A l’issue de leur assemblée générale (Ag), le 21 juin dernier au palais de justice de N’Djaména, les magistrats boudent leur indépendance consacrée par le projet de constitution en cours d’examen au Conseil national de transition (Cnt).
“Tout ce qui se fait pour nous et sans nous, est contre nous”, déclare Moussa Wade Djibrine, président du Syndicat des magistrats du Tchad (Smt), au cours d’un point de presse conjoint. Si les magistrats disent avoir concédé volontiers le retrait du président de la République du Csm (Conseil supérieur de la magistrature), ils ne comprennent pas qu’il demeure garant de l’exécution des décisions de justice (article 52, alinéa du projet). “D’ailleurs, le titre de président du Csm a une base constitutionnelle. Tout autant que le président de la République soit garant des institutions de la République, il l’est pour celui de la justice et de l’exécution de ses décisions. A ce titre, il ne lui appartient pas de se désister unilatéralement. La question doit absolument requérir la technicité et l’assentiment des magistrats”, précise Moussa Wade Djibrine, qui fustige la composition du futur Csm. Aux termes du projet de constitution, le Csm sera composé d’enseignants d’universités et autres membres de la cour des comptes, qui ne sont pas des magistrats à la base. Et le président sera nommé par le président de la République, au lieu d’être élu par ses pairs, qui doivent être des magistrats de grade hors hiérarchie.
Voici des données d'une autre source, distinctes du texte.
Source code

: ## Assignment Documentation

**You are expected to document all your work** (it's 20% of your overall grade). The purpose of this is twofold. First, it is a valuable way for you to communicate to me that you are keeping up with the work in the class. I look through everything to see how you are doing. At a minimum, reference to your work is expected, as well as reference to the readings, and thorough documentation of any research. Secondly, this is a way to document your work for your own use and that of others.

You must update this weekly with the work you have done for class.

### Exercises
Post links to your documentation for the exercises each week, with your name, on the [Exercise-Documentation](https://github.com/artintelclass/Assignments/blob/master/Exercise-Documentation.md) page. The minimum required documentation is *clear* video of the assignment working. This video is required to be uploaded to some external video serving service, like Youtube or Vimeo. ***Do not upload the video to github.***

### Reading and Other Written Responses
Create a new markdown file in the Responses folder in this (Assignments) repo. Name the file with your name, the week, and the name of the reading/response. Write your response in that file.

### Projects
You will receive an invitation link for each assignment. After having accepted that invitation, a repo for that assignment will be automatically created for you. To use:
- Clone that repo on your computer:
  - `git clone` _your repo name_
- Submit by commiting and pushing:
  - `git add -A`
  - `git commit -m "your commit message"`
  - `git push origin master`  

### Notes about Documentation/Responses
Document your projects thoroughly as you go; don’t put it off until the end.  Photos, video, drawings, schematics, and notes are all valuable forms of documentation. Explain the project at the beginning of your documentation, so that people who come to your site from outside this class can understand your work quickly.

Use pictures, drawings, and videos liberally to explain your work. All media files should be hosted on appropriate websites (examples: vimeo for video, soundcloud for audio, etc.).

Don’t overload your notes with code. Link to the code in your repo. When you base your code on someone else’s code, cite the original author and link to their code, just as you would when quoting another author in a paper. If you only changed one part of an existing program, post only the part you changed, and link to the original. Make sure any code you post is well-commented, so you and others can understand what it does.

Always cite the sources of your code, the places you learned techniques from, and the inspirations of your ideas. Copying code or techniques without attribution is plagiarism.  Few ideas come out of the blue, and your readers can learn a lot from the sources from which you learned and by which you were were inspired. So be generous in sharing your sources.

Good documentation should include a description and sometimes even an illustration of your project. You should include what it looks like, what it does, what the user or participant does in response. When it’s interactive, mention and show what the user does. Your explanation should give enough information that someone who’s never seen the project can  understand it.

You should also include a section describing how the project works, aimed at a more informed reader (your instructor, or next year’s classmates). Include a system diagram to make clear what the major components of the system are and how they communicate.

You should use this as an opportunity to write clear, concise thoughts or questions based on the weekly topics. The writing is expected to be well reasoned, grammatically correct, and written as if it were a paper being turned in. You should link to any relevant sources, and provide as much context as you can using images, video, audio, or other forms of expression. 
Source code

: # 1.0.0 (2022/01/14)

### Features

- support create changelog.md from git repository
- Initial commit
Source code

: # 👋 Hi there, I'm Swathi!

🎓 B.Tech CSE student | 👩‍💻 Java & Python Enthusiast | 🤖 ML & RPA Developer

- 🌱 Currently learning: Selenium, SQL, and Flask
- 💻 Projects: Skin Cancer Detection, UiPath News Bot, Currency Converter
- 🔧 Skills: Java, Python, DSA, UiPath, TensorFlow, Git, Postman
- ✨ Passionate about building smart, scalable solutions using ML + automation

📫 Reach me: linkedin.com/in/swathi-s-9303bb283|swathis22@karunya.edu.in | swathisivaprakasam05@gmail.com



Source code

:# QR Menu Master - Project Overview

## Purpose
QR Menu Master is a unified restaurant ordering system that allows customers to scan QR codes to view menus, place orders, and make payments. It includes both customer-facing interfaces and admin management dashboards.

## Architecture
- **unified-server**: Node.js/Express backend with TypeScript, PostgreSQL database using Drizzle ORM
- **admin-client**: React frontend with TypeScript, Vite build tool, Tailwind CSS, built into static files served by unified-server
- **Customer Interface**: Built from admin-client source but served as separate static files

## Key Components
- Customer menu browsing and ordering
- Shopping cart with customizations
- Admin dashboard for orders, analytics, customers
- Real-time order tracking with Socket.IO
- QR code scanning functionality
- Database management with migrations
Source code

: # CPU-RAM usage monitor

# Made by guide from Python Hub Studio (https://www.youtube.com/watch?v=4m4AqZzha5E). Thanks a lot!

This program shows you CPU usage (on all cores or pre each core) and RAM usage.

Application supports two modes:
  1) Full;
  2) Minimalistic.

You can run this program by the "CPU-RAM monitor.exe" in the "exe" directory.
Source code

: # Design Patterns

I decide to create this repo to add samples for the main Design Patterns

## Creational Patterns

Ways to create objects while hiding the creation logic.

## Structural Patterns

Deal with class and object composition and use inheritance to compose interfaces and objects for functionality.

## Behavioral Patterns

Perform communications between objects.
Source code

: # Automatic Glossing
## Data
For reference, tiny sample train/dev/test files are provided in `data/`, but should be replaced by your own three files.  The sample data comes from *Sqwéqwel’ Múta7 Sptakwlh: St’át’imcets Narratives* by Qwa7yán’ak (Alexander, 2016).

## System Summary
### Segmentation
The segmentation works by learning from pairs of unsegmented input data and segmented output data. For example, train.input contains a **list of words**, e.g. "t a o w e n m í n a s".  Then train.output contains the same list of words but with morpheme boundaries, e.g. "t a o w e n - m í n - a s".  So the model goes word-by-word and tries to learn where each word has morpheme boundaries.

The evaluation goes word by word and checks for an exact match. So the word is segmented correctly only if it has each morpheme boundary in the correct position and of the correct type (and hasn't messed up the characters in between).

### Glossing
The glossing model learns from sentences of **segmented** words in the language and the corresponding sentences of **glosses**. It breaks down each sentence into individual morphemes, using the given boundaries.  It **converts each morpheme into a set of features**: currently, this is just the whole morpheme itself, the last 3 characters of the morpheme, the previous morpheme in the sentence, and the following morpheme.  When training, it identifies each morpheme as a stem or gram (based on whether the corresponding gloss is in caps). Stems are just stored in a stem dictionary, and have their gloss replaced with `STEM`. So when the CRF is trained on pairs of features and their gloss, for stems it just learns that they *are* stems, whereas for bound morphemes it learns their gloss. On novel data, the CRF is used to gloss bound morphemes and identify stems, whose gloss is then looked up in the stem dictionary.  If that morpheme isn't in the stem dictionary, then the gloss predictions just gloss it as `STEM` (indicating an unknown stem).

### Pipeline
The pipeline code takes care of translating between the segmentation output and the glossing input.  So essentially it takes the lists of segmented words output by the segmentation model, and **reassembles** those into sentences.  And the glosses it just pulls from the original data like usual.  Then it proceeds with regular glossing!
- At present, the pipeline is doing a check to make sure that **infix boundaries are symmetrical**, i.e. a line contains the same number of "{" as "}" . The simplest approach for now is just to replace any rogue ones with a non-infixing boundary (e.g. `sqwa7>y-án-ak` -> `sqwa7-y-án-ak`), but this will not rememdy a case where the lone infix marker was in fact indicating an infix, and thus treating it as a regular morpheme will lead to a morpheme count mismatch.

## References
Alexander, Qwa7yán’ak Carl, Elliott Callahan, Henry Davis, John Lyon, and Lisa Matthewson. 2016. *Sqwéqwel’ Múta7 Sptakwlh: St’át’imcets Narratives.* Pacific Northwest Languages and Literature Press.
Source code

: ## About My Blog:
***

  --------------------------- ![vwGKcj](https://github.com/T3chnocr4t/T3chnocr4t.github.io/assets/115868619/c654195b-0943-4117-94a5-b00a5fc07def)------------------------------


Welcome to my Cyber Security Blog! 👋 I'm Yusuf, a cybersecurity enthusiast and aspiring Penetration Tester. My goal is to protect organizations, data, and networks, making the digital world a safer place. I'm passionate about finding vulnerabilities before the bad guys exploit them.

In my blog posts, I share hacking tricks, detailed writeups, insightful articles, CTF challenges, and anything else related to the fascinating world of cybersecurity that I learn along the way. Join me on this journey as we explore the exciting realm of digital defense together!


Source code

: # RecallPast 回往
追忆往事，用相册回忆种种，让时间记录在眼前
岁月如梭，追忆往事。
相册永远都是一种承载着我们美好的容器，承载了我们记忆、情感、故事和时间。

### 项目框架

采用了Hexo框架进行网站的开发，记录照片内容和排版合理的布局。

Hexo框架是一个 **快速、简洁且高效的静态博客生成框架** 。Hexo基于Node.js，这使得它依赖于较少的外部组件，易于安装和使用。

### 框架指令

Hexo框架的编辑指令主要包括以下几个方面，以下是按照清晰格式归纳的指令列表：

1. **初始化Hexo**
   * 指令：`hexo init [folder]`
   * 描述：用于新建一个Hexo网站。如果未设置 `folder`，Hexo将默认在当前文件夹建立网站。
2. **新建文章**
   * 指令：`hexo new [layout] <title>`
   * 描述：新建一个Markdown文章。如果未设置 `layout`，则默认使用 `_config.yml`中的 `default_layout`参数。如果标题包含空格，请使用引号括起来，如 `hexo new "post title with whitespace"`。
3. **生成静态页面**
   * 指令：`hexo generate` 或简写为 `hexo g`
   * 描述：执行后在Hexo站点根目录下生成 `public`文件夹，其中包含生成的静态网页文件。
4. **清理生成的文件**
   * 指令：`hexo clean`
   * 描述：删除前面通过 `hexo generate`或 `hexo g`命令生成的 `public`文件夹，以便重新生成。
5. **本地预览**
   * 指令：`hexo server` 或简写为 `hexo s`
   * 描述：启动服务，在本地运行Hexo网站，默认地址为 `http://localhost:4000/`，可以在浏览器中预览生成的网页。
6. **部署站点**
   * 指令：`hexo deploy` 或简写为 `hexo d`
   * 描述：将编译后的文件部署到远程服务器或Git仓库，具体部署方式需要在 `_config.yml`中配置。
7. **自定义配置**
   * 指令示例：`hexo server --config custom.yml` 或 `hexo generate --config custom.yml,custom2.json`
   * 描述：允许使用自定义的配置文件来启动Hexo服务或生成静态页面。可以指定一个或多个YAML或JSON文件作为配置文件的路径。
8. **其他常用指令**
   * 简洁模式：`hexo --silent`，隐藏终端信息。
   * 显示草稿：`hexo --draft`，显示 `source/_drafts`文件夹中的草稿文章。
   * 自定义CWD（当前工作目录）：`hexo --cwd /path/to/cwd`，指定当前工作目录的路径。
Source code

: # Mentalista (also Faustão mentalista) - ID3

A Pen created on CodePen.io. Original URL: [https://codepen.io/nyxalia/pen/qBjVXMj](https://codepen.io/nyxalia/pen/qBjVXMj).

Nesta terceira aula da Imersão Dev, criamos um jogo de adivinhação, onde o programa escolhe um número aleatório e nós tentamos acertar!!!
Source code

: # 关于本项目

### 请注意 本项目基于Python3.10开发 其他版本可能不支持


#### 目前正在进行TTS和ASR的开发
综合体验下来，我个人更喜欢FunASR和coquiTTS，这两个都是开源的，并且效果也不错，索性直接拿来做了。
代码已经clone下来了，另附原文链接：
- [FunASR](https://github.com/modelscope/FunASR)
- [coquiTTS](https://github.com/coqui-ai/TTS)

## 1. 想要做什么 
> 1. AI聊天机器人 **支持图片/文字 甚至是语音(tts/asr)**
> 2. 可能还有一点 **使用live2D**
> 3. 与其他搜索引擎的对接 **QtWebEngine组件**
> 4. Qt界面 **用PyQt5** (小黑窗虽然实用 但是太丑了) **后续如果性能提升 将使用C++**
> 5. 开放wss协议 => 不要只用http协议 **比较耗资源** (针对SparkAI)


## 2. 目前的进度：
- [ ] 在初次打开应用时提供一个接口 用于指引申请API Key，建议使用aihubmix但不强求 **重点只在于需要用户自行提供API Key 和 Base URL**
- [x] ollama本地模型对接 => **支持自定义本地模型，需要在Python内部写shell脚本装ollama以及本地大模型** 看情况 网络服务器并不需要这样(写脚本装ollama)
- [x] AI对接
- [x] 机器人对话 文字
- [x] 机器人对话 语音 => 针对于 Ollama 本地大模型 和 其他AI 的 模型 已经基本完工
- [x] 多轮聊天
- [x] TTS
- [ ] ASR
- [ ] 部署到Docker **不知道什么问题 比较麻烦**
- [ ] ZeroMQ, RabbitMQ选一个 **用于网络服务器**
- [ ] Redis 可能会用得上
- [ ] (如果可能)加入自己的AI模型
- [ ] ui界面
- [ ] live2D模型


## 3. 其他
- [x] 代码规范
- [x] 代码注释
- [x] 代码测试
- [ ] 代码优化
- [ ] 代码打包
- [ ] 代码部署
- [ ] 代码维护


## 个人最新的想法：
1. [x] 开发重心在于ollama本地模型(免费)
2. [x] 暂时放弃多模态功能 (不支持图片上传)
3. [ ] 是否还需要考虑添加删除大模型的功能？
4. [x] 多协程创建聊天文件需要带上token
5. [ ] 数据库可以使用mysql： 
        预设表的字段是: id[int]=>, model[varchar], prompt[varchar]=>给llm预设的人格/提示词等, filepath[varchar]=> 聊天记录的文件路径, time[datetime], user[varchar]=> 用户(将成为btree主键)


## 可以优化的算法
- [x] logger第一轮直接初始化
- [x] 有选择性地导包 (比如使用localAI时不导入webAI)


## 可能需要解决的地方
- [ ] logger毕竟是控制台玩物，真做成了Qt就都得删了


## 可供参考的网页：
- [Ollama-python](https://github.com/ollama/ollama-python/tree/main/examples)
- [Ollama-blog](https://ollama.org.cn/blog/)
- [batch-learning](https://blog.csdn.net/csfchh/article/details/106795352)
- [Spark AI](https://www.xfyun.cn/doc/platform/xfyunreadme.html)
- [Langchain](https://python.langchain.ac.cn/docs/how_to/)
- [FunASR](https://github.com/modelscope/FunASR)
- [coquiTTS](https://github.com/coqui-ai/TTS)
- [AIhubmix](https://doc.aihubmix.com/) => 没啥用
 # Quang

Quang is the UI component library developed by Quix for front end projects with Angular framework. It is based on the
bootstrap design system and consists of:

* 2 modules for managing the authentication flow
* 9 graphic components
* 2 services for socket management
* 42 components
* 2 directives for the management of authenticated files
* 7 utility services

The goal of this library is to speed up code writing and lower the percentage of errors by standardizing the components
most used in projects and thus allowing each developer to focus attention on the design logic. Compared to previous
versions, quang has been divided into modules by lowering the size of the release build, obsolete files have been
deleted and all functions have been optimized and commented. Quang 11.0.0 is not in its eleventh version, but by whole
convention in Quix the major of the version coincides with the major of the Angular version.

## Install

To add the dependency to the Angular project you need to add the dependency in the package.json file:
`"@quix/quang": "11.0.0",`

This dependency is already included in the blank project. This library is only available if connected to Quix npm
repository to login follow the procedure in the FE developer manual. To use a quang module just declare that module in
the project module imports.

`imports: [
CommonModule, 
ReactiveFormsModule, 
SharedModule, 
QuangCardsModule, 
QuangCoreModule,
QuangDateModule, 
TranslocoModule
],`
“Quoique la réforme du Csm soit l’émanation de l’ardent désir des magistrats professionnels, qui réclament son institutionnalisation depuis des lustres, sa forme actuelle en projet soulève effectivement question dans ses aspects formels qu’organisationnel, par devant relevés”, appuie Taoka Bruno, président du Syndicat autonome des magistrats du Tchad (Syamat). “Le président de la République n’a pas choisi d’être président du Csm pour choisir de s’en mettre en congé. S’il pense n’avoir plus aucun rôle de premier plan à y jouer, autant le faire dans les règles de l’art”, enfonce Taoka Bruno, qui conclut : “Tant qu’on ne nous aura pas associés à cette réforme du Csm, qui nous concerne au premier chef, nous serons en cessation de travail”, annonce-t-il une grève immédiate, décidée en cette Ag particulièrement mobilisatrice. Il faut noter que le projet controversé passe en plénière le lundi, 26 juin prochain, à l’hémicycle où le Syndicat des magistrats du Tchad affirme avoir introduit une note demandant la clairvoyance et la vigilance des conseillers nationaux, après la saisine échouée du président de transition, Mahamat Idriss Déby sur la question.